J'ai l'honneur de vous soumettre la révision de ma notation...
J'ai l'honneur de tendre le cul pour que vous y foutiez des coups de pied...
La coutume de l'écriture amidonnée est à l'honneur dans la police. Toute forme de communication écrite à un supérieur hiérarchique est un honneur, c'est une convention.
C'est un honneur de rendre compte d'un accident de la circulation, comme d'une belle arrestation. Un honneur de présenter sa démission, un honneur de contester une sanction. La courbette s'écrit très bien, et quand elle se fait, elle a aussi ses usages dialectiques.
Mes respects ! Dès que le galon n'est plus en chevron, mais blanc et droit, ou pire, décoré de feuilles de chêne, il est de bon ton de présenter ses respects. Même si on n'en pense pas un mot, ce qui est souvent le cas... Quand j'ai pris mes fonctions au commissariat du dix-huitième arrondissement - j'avais alors quelques années derrière moi dans le grade de gardien de la paix, et quelques minutes de carrière d'officier -, un jeune flic est venu vers moi à l'entrée du poste, il s'est mis au garde-à-vous, et m'a dit avec la bouche en cul de poule : “ Mes respects, madame l'Officier ” avant de hurler un “ Fixe ! ” à l'attention des policiers qui besognaient dans le commissariat. Je connaissais l'usage pour m'y être pliée, mais je n'étais pas encore prête à me le voir appliquer. Tout le monde s'est levé et immobilisé comme quand on joue à un-deux-trois-soleil. J'ai demandé au jeune collègue si ça lui posait un problème qu'on se dise bonjour comme des gens normaux, lui précisant que j'étais insensible à ces marques de respect qu'on m'avait pourtant enseignées à l'école. On m'avait appris à les formuler, mais pas à les recevoir, et vécues de mon récent point de vue galonné, elles me semblaient déplacées. Je préférais concevoir la hiérarchie dont je faisais désormais partie, comme une répartition exponentielle de responsabilités, et le fait de pouvoir endosser celle de ma brigade, plutôt que la mise en œuvre d'un arsenal de gestes coutumiers et vides de sens. Le flic m'a répondu : “ À vos ordres, madame l'Officier ! ” et il est parti faire une belle carrière dans le syndicalisme. Comme quoi, ça peut parfois être porteur pour qui s'acharne et persévère.

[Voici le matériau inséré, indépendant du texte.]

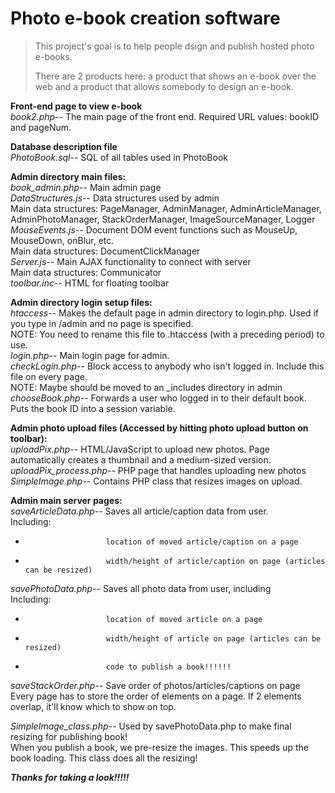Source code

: Photo e-book creation software
=========


>This project's goal is to help people dsign and publish hosted photo e-books.
>
>There are 2 products here: a product that shows an e-book over the web and a product that allows somebody to design an e-book.


**Front-end page to view e-book**  
*book2.php--*	The main page of the front end. Required URL values: bookID and pageNum.

**Database description file**  
*PhotoBook.sql--*	SQL of all tables used in PhotoBook

**Admin directory main files:**  
*book_admin.php--*	Main admin page  
*DataStructures.js--*	Data structures used by admin    
	Main data structures: PageManager, AdminManager, AdminArticleManager, AdminPhotoManager, StackOrderManager, ImageSourceManager, Logger  
*MouseEvents.js--*	Document DOM event functions such as MouseUp, MouseDown, onBlur, etc.  
	Main data structures: DocumentClickManager  
*Server.js--*			Main AJAX functionality to connect with server  
	Main data structures: Communicator  
*toolbar.inc--*		HTML for floating toolbar


**Admin directory login setup files:**  
*htaccess--*			Makes the default page in admin directory to login.php. Used if you type in /admin and no page is specified.  
	NOTE: You need to rename this file to .htaccess (with a preceding period) to use.  
*login.php--*			Main login page for admin.  
*checkLogin.php--*	Block access to anybody who isn't logged in. Include this file on every page.  
	NOTE: Maybe should be moved to an _includes directory in admin  
*chooseBook.php--*	Forwards a user who logged in to their default book. Puts the book ID into a session variable.


**Admin photo upload files (Accessed by hitting photo upload button on toolbar):**  
*uploadPix.php--*			HTML/JavaScript to upload new photos. Page automatically creates a thumbnail and a medium-sized version.  
*uploadPix_process.php--*	PHP page that handles uploading new photos  
*SimpleImage.php--*		Contains PHP class that resizes images on upload.


**Admin main server pages:**  
*saveArticleData.php--*	Saves all article/caption data from user.  
						Including:
*						location of moved article/caption on a page  
*						width/height of article/caption on page (articles can be resized)

*savePhotoData.php--*		Saves all photo data from user, including  
						Including:
*						location of moved article on a page  
*						width/height of article on page (articles can be resized)  
*						code to publish a book!!!!!!

*saveStackOrder.php--*	Save order of photos/articles/captions on page  
						Every page has to store the order of elements on a page.
						If 2 elements overlap, it'll know which to show on top.

*SimpleImage_class.php--*	Used by savePhotoData.php to make final resizing for publishing book!  
						When you publish a book, we pre-resize the images. This speeds up the book loading.
						This class does all the resizing!  


**_Thanks for taking a look!!!!!_**
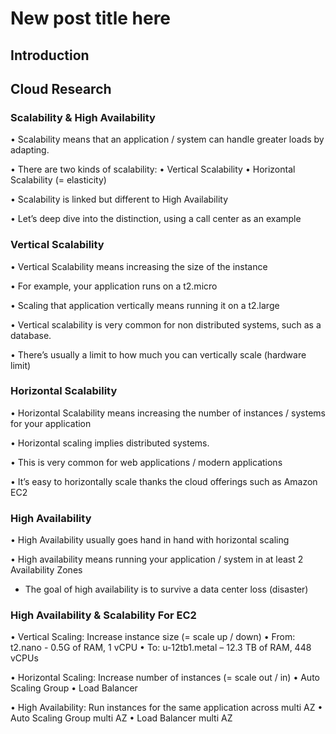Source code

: # New post title here

## Introduction


## Cloud Research

### Scalability & High Availability
• Scalability means that an application / system can handle greater loads
by adapting. 

• There are two kinds of scalability:
  • Vertical Scalability
  • Horizontal Scalability (= elasticity)

• Scalability is linked but different to High Availability

• Let’s deep dive into the distinction, using a call center as an example

### Vertical Scalability

• Vertical Scalability means increasing the size
of the instance

• For example, your application runs on a
t2.micro

• Scaling that application vertically means
running it on a t2.large

• Vertical scalability is very common for non
distributed systems, such as a database.

• There’s usually a limit to how much you can
vertically scale (hardware limit)

### Horizontal Scalability
• Horizontal Scalability means increasing the
number of instances / systems for your
application

• Horizontal scaling implies distributed systems. 

• This is very common for web applications /
modern applications

• It’s easy to horizontally scale thanks the cloud
offerings such as Amazon EC2 

### High Availability

• High Availability usually goes hand
in hand with horizontal scaling

• High availability means running
your application / system in at
least 2 Availability Zones

- The goal of high availability is to
survive a data center loss
(disaster)

### High Availability & Scalability For EC2

• Vertical Scaling: Increase instance size (= scale up / down)
  • From: t2.nano - 0.5G of RAM, 1 vCPU
  • To: u-12tb1.metal – 12.3 TB of RAM, 448 vCPUs

• Horizontal Scaling: Increase number of instances (= scale out / in)
  • Auto Scaling Group
  • Load Balancer

• High Availability: Run instances for the same application across multi AZ
  • Auto Scaling Group multi AZ
  • Load Balancer multi AZ

###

Sur la fin, avant de placer volontairement ma carrière entre parenthèses, j'avais banni de tout rapport écrit et gestuel les formules de politesse policières qui me paraissaient infondées. Je n'avais plus d'honneur à présenter puisqu'il m'avait été confisqué en même temps que mes velléités à me transformer en Robin des bois, et j'avais beau réfléchir, je ne me souvenais pas qu'il y ait jamais eu à mon égard une attitude bienveillante de la part de ma hiérarchie, à laquelle je ne vouais même plus le respect que l'on doit à n'importe quel inconnu. Les rapports administratifs que je rédigeais s'en sont trouvés considérablement diminués en volume, et je m'obligeais à l'exercice de la paraphrase pour qu'il puisse au moins y avoir un sujet (moi), un verbe (demander) et un complément d'objet direct (une mutation, et en désespoir de cause, une mise en disponibilité).
J'ai l'honneur en carafe quand je me souviens de la façon dont vous m'avez traitée...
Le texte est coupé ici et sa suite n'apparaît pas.